In the records below, print each line exactly and leave every image out.

Provided material -
BEGIN

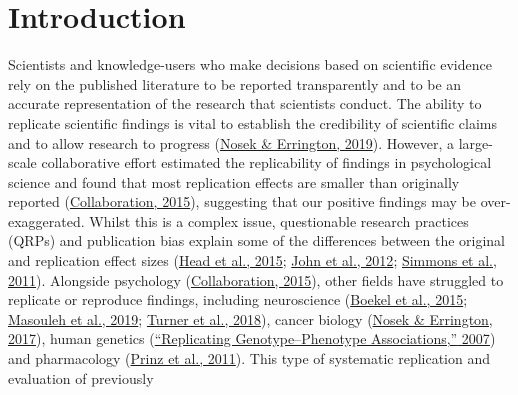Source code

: \documentclass[]{cik}%
\begin{document}
\maketitle

\newpage

\captionsetup[table]{labelformat=empty}
\captionsetup[figure]{labelformat=empty}
\raggedbottom

\hypertarget{introduction}{%
\section{Introduction}\label{introduction}}

Scientists and knowledge-users who make decisions based on scientific
evidence rely on the published literature to be reported transparently
and to be an accurate representation of the research that scientists
conduct. The ability to replicate scientific findings is vital to
establish the credibility of scientific claims and to allow research to
progress (\protect\hyperlink{ref-NosekErrington2019}{Nosek \& Errington,
2019}). However, a large-scale collaborative effort estimated the
replicability of findings in psychological science and found that most
replication effects are smaller than originally reported
(\protect\hyperlink{ref-collaboration_estimating_2015}{Collaboration,
2015}), suggesting that our positive findings may be over-exaggerated.
Whilst this is a complex issue, questionable research practices (QRPs)
and publication bias explain some of the differences between the
original and replication effect sizes
(\protect\hyperlink{ref-head_extent_2015}{Head et al., 2015};
\protect\hyperlink{ref-John_Loewenstein_Prelec_2012}{John et al., 2012};
\protect\hyperlink{ref-simmons_false-positive_2011}{Simmons et al.,
2011}). Alongside psychology
(\protect\hyperlink{ref-collaboration_estimating_2015}{Collaboration,
2015}), other fields have struggled to replicate or reproduce findings,
including neuroscience
(\protect\hyperlink{ref-Boekel_Wagenmakers_Belay_Verhagen_Brown_Forstmann_2015}{Boekel
et al., 2015}; \protect\hyperlink{ref-Kharabian_Genon_2019}{Masouleh et
al., 2019};
\protect\hyperlink{ref-Turner_Paul_Miller_Barbey_2018}{Turner et al.,
2018}), cancer biology
(\protect\hyperlink{ref-Nosek_Errington_2017}{Nosek \& Errington,
2017}), human genetics
(\protect\hyperlink{ref-chanock_2007}{{``Replicating Genotype--Phenotype
Associations,''} 2007}) and pharmacology
(\protect\hyperlink{ref-Prinz_Schlange_Asadullah_2011}{Prinz et al.,
2011}). This type of systematic replication and evaluation of previously
\end{document}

END

Answer for this exercise -
Source code

: \documentclass[]{cik}%
\begin{document}
\maketitle

\newpage

\captionsetup[table]{labelformat=empty}
\captionsetup[figure]{labelformat=empty}
\raggedbottom

\hypertarget{introduction}{%
\section{Introduction}\label{introduction}}

Scientists and knowledge-users who make decisions based on scientific
evidence rely on the published literature to be reported transparently
and to be an accurate representation of the research that scientists
conduct. The ability to replicate scientific findings is vital to
establish the credibility of scientific claims and to allow research to
progress (\protect\hyperlink{ref-NosekErrington2019}{Nosek \& Errington,
2019}). However, a large-scale collaborative effort estimated the
replicability of findings in psychological science and found that most
replication effects are smaller than originally reported
(\protect\hyperlink{ref-collaboration_estimating_2015}{Collaboration,
2015}), suggesting that our positive findings may be over-exaggerated.
Whilst this is a complex issue, questionable research practices (QRPs)
and publication bias explain some of the differences between the
original and replication effect sizes
(\protect\hyperlink{ref-head_extent_2015}{Head et al., 2015};
\protect\hyperlink{ref-John_Loewenstein_Prelec_2012}{John et al., 2012};
\protect\hyperlink{ref-simmons_false-positive_2011}{Simmons et al.,
2011}). Alongside psychology
(\protect\hyperlink{ref-collaboration_estimating_2015}{Collaboration,
2015}), other fields have struggled to replicate or reproduce findings,
including neuroscience
(\protect\hyperlink{ref-Boekel_Wagenmakers_Belay_Verhagen_Brown_Forstmann_2015}{Boekel
et al., 2015}; \protect\hyperlink{ref-Kharabian_Genon_2019}{Masouleh et
al., 2019};
\protect\hyperlink{ref-Turner_Paul_Miller_Barbey_2018}{Turner et al.,
2018}), cancer biology
(\protect\hyperlink{ref-Nosek_Errington_2017}{Nosek \& Errington,
2017}), human genetics
(\protect\hyperlink{ref-chanock_2007}{{``Replicating Genotype--Phenotype
Associations,''} 2007}) and pharmacology
(\protect\hyperlink{ref-Prinz_Schlange_Asadullah_2011}{Prinz et al.,
2011}). This type of systematic replication and evaluation of previously
\end{document}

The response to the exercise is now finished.